From travel guides to shopping portals, new Internet ventures aim to capitalise on the growing “Muslim lifestyle” market, which is expanding beyond food to include areas such as tourism, fashion and credit cards.
Excluding food, where “halal” dietary restrictions must be followed, most of the world’s 1.6 billion Muslims are content to buy the bulk of their goods and services from conventional suppliers.
A growing minority, however, want to certify more areas of their consumption as religiously permissible – a trend that appears partly due to rising incomes in majority-Muslim areas of the Gulf and southeast Asia, as well as to expanding choices for consumers.
In some ways, the trend resembles the surge of consumption of luxury goods in emerging markets, as newly affluent consumers seek to express their identities partly through what they buy.
The Muslim lifestyle market is spread across the world, so some firms are trying to cast a wider net by going online. One is Singapore-based CrescentRating, a firm which focuses on the halal travel market.
“This is a very fragmented industry of largely offline transactions, with no real major players. It is in a prime position for disruption from an entrepreneurial point of view,” said chief executive Fazal Bahardeen.
Travel is one area of opportunity; Muslim consumers spent an estimated $140 billion on travel and tourism in 2013, according to New York-based DinarStandard, a research firm specialising in Muslim markets.
CrescentRating has developed a travel index with Mastercard that ranks “Muslim-friendly” holiday destinations and is releasing a mobile application for its travel portal, HalalTrip.com. Its criteria include access to halal food and places of worship, and the option of having no alcohol in hotel rooms’ minibars.
This month, Mastercard will roll out its first halal benefits platform, allowing customers to redeem points to obtain halal products, said Safdar Khan, group head of Islamic payments for southeast Asia at Mastercard.
In June, MasterCard launched a sharia-compliant debit card with Malaysia’s Lembaga Tabung Haji, a body which manages funds for Muslims to perform their pilgrimages to Mecca. In the same month, it launched an Islamic credit card with Malaysia’s Maybank Islamic, Khan added.

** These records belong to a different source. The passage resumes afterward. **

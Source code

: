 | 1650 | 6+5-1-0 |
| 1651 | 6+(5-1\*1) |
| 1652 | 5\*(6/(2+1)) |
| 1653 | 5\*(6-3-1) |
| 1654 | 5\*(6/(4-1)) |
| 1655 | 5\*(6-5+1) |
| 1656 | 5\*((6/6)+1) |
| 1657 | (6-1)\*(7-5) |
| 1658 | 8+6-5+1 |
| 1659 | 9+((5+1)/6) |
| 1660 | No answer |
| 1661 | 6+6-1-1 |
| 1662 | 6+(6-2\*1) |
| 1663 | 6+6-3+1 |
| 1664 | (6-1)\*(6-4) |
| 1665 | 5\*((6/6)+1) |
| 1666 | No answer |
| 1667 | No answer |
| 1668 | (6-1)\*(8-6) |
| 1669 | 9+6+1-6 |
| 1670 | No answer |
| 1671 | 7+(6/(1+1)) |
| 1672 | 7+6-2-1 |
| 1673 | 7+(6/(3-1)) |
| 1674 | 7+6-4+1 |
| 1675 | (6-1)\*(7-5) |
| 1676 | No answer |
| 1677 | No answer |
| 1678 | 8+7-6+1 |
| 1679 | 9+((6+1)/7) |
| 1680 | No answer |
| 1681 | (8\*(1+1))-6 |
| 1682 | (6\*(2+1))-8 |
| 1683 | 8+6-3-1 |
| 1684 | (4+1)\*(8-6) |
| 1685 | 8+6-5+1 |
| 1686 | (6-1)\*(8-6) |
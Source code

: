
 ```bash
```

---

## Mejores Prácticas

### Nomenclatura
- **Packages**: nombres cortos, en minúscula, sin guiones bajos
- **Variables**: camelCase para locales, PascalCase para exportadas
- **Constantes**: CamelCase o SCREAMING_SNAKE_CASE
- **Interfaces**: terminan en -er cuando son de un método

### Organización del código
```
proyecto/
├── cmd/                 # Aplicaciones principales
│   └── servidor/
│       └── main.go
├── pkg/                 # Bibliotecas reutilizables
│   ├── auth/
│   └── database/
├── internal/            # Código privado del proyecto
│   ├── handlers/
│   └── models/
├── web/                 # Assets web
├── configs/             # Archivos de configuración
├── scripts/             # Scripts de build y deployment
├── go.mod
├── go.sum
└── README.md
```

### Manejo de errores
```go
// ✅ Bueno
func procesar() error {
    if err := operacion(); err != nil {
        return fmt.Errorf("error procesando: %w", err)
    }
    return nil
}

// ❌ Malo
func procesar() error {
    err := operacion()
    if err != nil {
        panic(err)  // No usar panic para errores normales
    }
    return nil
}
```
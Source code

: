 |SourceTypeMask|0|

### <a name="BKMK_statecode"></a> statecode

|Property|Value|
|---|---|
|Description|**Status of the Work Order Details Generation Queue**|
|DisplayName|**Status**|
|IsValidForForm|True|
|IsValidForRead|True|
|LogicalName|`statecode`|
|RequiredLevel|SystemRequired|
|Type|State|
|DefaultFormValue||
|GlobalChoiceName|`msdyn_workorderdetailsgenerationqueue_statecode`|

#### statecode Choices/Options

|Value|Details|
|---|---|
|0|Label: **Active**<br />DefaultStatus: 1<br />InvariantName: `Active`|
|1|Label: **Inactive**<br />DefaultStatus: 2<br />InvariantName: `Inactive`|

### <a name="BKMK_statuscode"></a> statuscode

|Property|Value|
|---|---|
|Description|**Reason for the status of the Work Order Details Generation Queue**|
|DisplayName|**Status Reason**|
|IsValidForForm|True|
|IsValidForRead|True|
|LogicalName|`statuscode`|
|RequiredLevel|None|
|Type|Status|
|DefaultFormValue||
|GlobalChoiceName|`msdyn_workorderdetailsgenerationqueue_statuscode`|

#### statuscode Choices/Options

The Maybank card does not use interest rates, which are forbidden in Islam. It is based on the Islamic concept of ujra, or fee on service, in which bills are subject to additional management charges if the amounts have not been settled in full by the due date.
Malaysia-based Zilzar, launched in October, is an online market for halal products including food and beverages, clothing and fashion, electronics, medicines and media such as games and movies.
“There is a convergence of factors in Muslim-majority countries: rising per capita income, Internet penetration, mobile and mobile commerce,” said chief executive Rushdi Siddiqui, a former head of Islamic finance at Thomson Reuters.
Obstacles to such projects include a lack of consensus on what is halal, and the costs of hiring scholars to certify things as halal. But the emergence of regional trading hubs in halal goods and mutual recognition of standards are reducing ambiguity, Siddiqui said.
In October, Dubai and Malaysia agreed to develop a global network of halal-certified companies, in order to simplify trade in halal products. Pakistan is finalising its own federal halal authority, in an effort to bolster exports to Muslim countries.
A lack of sharia-compliant funding sources is another hurdle for halal firms wanting to enter the global market.
This too could be addressed by new ventures such as Dubai-based Beehive, a crowdfunding portal launched in November which is developing a sharia-compliant funding structure to be released next year, said chief executive Craig Moore.
Beehive’s initial focus will be the United Arab Emirates, with plans to expand to other Gulf markets next year. The firm is backed by Rick Pudner, former group chief executive of Emirates NBD, Dubai’s largest bank.